# Problem description
In the data below, how many lines contain the string "distribution"? Give only the figure.

Source records
-------------------------

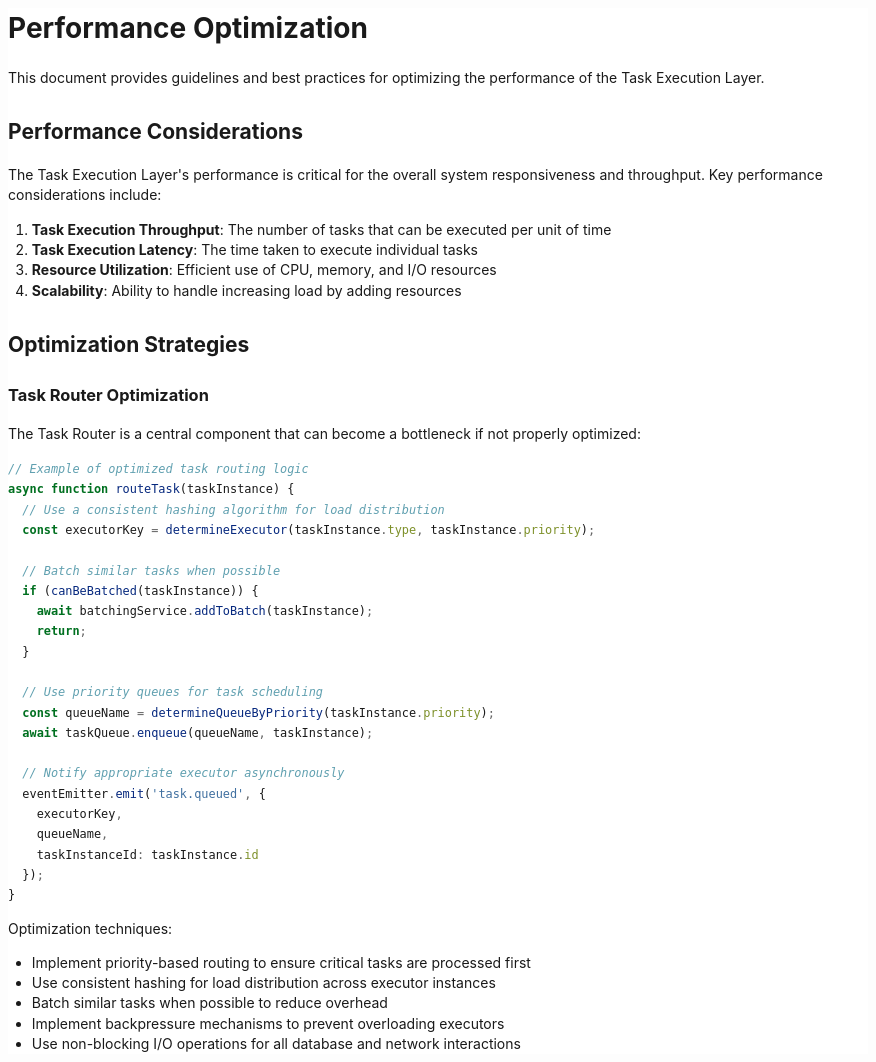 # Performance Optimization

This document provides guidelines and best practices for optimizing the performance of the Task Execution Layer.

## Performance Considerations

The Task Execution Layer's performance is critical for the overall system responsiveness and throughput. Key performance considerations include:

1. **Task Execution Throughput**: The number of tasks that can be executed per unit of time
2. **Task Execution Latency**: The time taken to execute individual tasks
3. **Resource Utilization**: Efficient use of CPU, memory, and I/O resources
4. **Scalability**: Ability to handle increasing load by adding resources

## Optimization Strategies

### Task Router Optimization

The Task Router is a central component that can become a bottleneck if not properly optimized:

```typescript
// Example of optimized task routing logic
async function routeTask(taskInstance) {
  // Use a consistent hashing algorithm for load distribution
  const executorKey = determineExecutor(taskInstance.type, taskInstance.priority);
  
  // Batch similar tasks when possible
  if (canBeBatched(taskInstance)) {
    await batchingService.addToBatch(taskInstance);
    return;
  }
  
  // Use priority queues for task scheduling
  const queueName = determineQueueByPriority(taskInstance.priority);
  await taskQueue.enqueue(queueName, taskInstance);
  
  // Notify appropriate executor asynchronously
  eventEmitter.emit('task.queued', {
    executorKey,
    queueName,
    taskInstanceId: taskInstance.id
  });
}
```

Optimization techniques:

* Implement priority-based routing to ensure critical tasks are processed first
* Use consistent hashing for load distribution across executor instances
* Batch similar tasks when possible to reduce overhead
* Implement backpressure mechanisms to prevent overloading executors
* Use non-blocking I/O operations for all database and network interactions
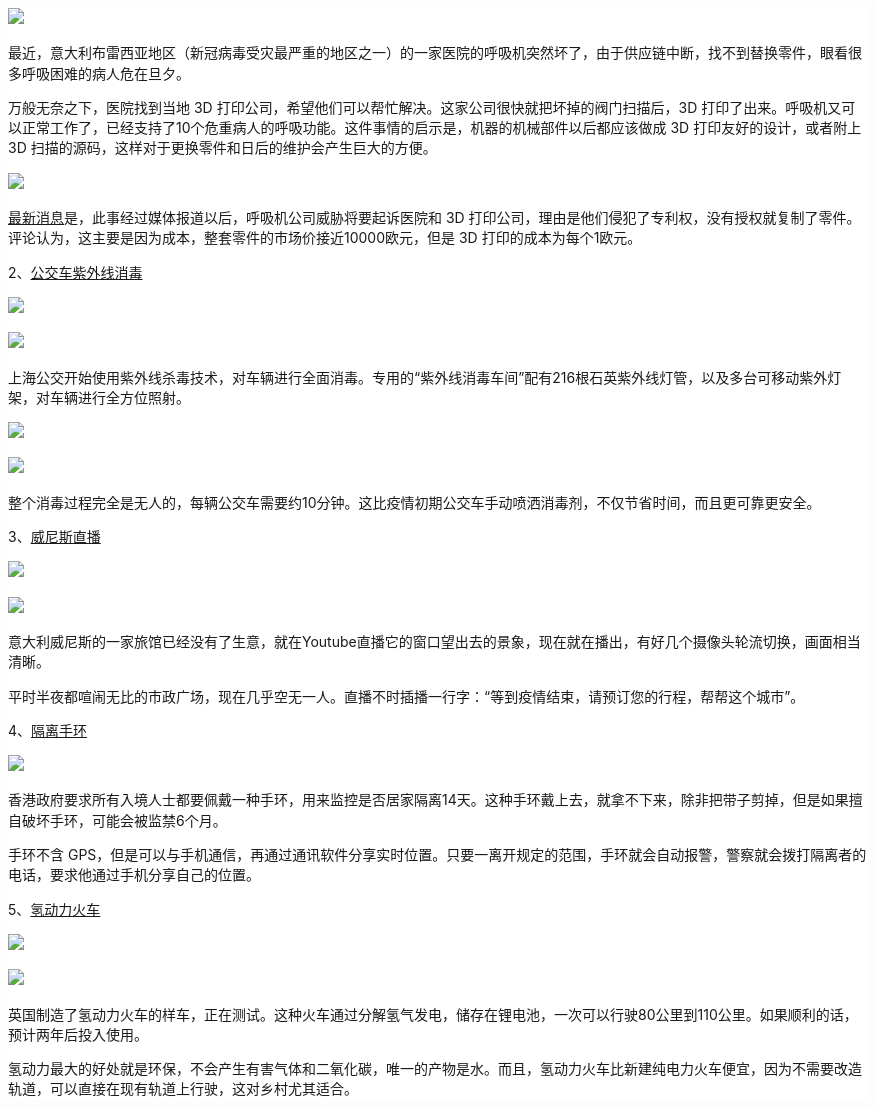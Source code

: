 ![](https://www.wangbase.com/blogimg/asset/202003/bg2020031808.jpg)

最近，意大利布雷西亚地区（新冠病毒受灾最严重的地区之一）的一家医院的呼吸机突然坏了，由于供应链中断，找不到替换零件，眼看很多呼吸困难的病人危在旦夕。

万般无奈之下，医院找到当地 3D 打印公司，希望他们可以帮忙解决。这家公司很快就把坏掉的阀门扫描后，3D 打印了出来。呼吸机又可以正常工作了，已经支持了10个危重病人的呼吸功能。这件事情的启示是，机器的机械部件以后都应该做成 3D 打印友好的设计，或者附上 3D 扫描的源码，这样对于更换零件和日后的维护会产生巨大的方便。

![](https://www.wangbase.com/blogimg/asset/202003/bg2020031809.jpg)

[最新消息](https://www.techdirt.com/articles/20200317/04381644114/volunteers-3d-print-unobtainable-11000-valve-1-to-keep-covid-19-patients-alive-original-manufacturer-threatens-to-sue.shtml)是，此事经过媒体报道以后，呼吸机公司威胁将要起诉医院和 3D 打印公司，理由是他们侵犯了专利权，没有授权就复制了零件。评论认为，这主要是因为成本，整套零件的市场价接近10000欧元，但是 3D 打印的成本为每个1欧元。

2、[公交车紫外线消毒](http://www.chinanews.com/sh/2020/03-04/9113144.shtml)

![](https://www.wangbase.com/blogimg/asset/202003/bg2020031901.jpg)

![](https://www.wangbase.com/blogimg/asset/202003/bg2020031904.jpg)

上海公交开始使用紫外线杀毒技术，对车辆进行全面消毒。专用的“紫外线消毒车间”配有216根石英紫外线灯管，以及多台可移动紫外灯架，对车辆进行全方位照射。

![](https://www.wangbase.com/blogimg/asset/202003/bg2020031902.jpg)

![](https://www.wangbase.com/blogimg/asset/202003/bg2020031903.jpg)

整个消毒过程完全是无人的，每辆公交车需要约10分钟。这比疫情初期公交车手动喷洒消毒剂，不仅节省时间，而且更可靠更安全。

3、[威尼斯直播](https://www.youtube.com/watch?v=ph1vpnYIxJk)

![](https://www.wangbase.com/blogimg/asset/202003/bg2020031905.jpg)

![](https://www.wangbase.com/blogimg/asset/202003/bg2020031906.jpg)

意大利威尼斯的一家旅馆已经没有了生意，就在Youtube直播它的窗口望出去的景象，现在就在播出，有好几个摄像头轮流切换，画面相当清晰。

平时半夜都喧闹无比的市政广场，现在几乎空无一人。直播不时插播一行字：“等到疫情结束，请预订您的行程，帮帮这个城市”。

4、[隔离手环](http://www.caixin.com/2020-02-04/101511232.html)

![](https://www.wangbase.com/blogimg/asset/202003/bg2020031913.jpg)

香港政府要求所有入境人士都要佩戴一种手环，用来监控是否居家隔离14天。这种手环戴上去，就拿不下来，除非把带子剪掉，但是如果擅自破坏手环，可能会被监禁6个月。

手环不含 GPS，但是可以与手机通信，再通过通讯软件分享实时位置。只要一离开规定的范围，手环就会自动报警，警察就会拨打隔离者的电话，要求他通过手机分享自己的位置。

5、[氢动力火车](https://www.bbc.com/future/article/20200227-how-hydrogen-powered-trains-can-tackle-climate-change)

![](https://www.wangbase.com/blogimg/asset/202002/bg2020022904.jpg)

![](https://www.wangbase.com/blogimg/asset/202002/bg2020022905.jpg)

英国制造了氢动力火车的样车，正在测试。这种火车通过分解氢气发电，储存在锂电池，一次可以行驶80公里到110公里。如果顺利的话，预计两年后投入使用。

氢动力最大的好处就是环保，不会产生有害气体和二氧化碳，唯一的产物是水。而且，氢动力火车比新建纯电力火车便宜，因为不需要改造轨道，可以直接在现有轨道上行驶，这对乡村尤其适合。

-------------------------

# Result below
2